Available data
Segment Open

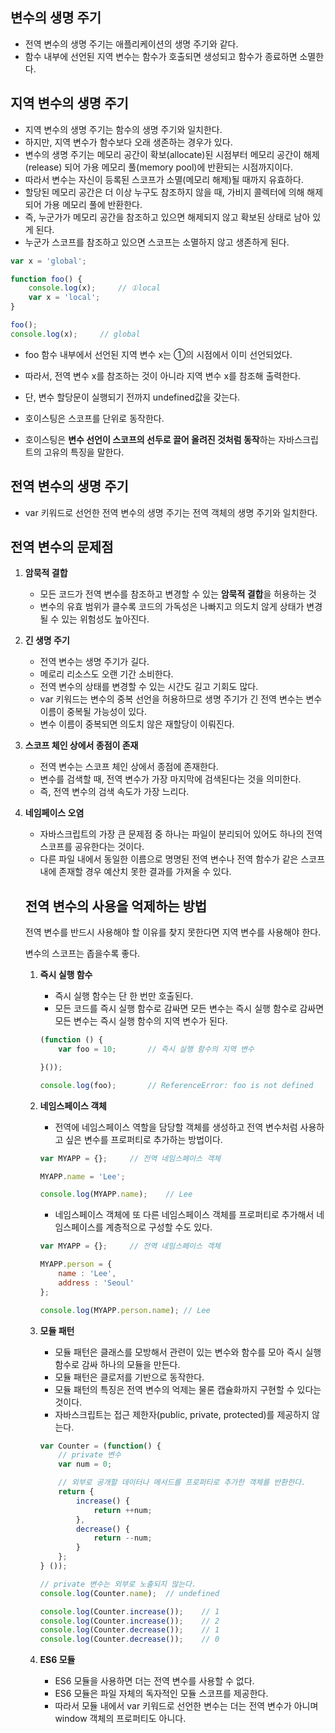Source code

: ## 변수의 생명 주기

- 전역 변수의 생명 주기는 애플리케이션의 생명 주기와 같다.
- 함수 내부에 선언된 지역 변수는 함수가 호출되면 생성되고 함수가 종료하면 소멸한다.

## 지역 변수의 생명 주기

- 지역 변수의 생명 주기는 함수의 생명 주기와 일치한다.
- 하지만, 지역 변수가 함수보다 오래 생존하는 경우가 있다.
- 변수의 생명 주기는 메모리 공간이 확보(allocate)된 시점부터 메모리 공간이 해제(release) 되어 가용 메모리 풀(memory pool)에 반환되는 시점까지이다.
- 따라서 변수는 자신이 등록된 스코프가 소멸(메모리 해제)될 때까지 유효하다.
- 할당된 메모리 공간은 더 이상 누구도 참조하지 않을 때, 가비지 콜렉터에 의해 해제되어 가용 메모리 풀에 반환한다.
- 즉, 누군가가 메모리 공간을 참조하고 있으면 해제되지 않고 확보된 상태로 남아 있게 된다.
- 누군가 스코프를 참조하고 있으면 스코프는 소멸하지 않고 생존하게 된다.

```jsx
var x = 'global';

function foo() {
    console.log(x);     // ①local
    var x = 'local';
}

foo();
console.log(x);     // global
```

- foo 함수 내부에서 선언된 지역 변수 x는 ①의 시점에서 이미 선언되었다.
- 따라서, 전역 변수 x를 참조하는 것이 아니라 지역 변수 x를 참조해 출력한다.
- 단, 변수 할당문이 실행되기 전까지 undefined값을 갖는다.

- 호이스팅은 스코프를 단위로 동작한다.
- 호이스팅은 **변수 선언이 스코프의 선두로 끌어 올려진 것처럼 동작**하는 자바스크립트의 고유의 특징을 말한다.

## 전역 변수의 생명 주기

- var 키워드로 선언한 전역 변수의 생명 주기는 전역 객체의 생명 주기와 일치한다.

## 전역 변수의 문제점

1. **암묵적 결합**
    - 모든 코드가 전역 변수를 참조하고 변경할 수 있는 **암묵적 결합**을 허용하는 것
    - 변수의 유효 범위가 클수록 코드의 가독성은 나빠지고 의도치 않게 상태가 변경될 수 있는 위험성도 높아진다.
2. **긴 생명 주기**
    - 전역 변수는 생명 주기가 길다.
    - 메로리 리소스도 오랜 기간 소비한다.
    - 전역 변수의 상태를 변경할 수 있는 시간도 길고 기회도 많다.
    - var 키워드는 변수의 중복 선언을 허용하므로 생명 주기가 긴 전역 변수는 변수 이름이 중복될 가능성이 있다.
    - 변수 이름이 중복되면 의도치 않은 재할당이 이뤄진다.
3. **스코프 체인 상에서 종점이 존재**
    - 전역 변수는 스코프 체인 상에서 종점에 존재한다.
    - 변수를 검색할 때, 전역 변수가 가장 마지막에 검색된다는 것을 의미한다.
    - 즉, 전역 변수의 검색 속도가 가장 느리다.
4. **네임페이스 오염**
    - 자바스크립트의 가장 큰 문제점 중 하나는 파일이 분리되어 있어도 하나의 전역 스코프를 공유한다는 것이다.
    - 다른 파일 내에서 동일한 이름으로 명명된 전역 변수나 전역 함수가 같은 스코프 내에 존재할 경우 예산치 못한 결과를 가져올 수 있다.
    
    ## 전역 변수의 사용을 억제하는 방법
    
    전역 변수를 반드시 사용해야 할 이유를 찾지 못한다면 지역 변수를 사용해야 한다.
    
    변수의 스코프는 좁을수록 좋다.
    
    1. **즉시 실행 함수**
        - 즉시 실행 함수는 단 한 번만 호출된다.
        - 모든 코드를 즉시 실행 함수로 감싸면 모든 변수는 즉시 실행 함수로 감싸면 모든 변수는 즉시 실행 함수의 지역 변수가 된다.
        
        ```jsx
        (function () {
            var foo = 10;       // 즉시 실행 함수의 지역 변수
        
        }());
        
        console.log(foo);       // ReferenceError: foo is not defined
        ```
        
    2. **네임스페이스 객체**
        - 전역에 네임스페이스 역할을 담당할 객체를 생성하고 전역 변수처럼 사용하고 싶은 변수를 프로퍼티로 추가하는 방법이다.
        
        ```jsx
        var MYAPP = {};     // 전역 네임스페이스 객체
        
        MYAPP.name = 'Lee';
        
        console.log(MYAPP.name);    // Lee
        ```
        
        - 네임스페이스 객체에 또 다른 네임스페이스 객체를 프로퍼티로 추가해서 네임스페이스를 계층적으로 구성할 수도 있다.
        
        ```jsx
        var MYAPP = {};     // 전역 네임스페이스 객체
        
        MYAPP.person = {
            name : 'Lee',
            address : 'Seoul'
        };
        
        console.log(MYAPP.person.name); // Lee
        ```
        
    3. **모듈 패턴**
        - 모듈 패턴은 클래스를 모방해서 관련이 있는 변수와 함수를 모아 즉시 실행 함수로 감싸 하나의 모듈을 만든다.
        - 모듈 패턴은 클로저를 기반으로 동작한다.
        - 모듈 패턴의 특징은 전역 변수의 억제는 물론 캡슐화까지 구현할 수 있다는 것이다.
        - 자바스크립트는 접근 제한자(public, private, protected)를 제공하지 않는다.
        
        ```jsx
        var Counter = (function() {
            // private 변수
            var num = 0;
        
            // 외부로 공개할 데이터나 메서드를 프로퍼티로 추가한 객체를 반환한다.
            return {
                increase() {
                    return ++num;
                },
                decrease() {
                    return --num;
                }
            };
        } ());
        
        // private 변수는 외부로 노출되지 않는다.
        console.log(Counter.name);  // undefined
        
        console.log(Counter.increase());    // 1
        console.log(Counter.increase());    // 2
        console.log(Counter.decrease());    // 1
        console.log(Counter.decrease());    // 0
        ```
        
    4. **ES6 모듈**
        - ES6 모듈을 사용하면 더는 전역 변수를 사용할 수 없다.
        - ES6 모듈은 파일 자체의 독자적인 모듈 스코프를 제공한다.
        - 따라서 모듈 내에서 var 키워드로 선언한 변수는 더는 전역 변수가 아니며 window 객체의 프로퍼티도 아니다.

Segment Closed

Exercise
Above are the records; copy exactly the lines from the line with "- foo 함수 내부에서 선언된 지역 변수 x는 ①의 시점에서 이미 선언되었다." through the line with "- 메로리 리소스도 오랜 기간 소비한다.", both included.

Expected answer
- foo 함수 내부에서 선언된 지역 변수 x는 ①의 시점에서 이미 선언되었다.
- 따라서, 전역 변수 x를 참조하는 것이 아니라 지역 변수 x를 참조해 출력한다.
- 단, 변수 할당문이 실행되기 전까지 undefined값을 갖는다.

- 호이스팅은 스코프를 단위로 동작한다.
- 호이스팅은 **변수 선언이 스코프의 선두로 끌어 올려진 것처럼 동작**하는 자바스크립트의 고유의 특징을 말한다.

## 전역 변수의 생명 주기

- var 키워드로 선언한 전역 변수의 생명 주기는 전역 객체의 생명 주기와 일치한다.

## 전역 변수의 문제점

1. **암묵적 결합**
    - 모든 코드가 전역 변수를 참조하고 변경할 수 있는 **암묵적 결합**을 허용하는 것
    - 변수의 유효 범위가 클수록 코드의 가독성은 나빠지고 의도치 않게 상태가 변경될 수 있는 위험성도 높아진다.
2. **긴 생명 주기**
    - 전역 변수는 생명 주기가 길다.
    - 메로리 리소스도 오랜 기간 소비한다.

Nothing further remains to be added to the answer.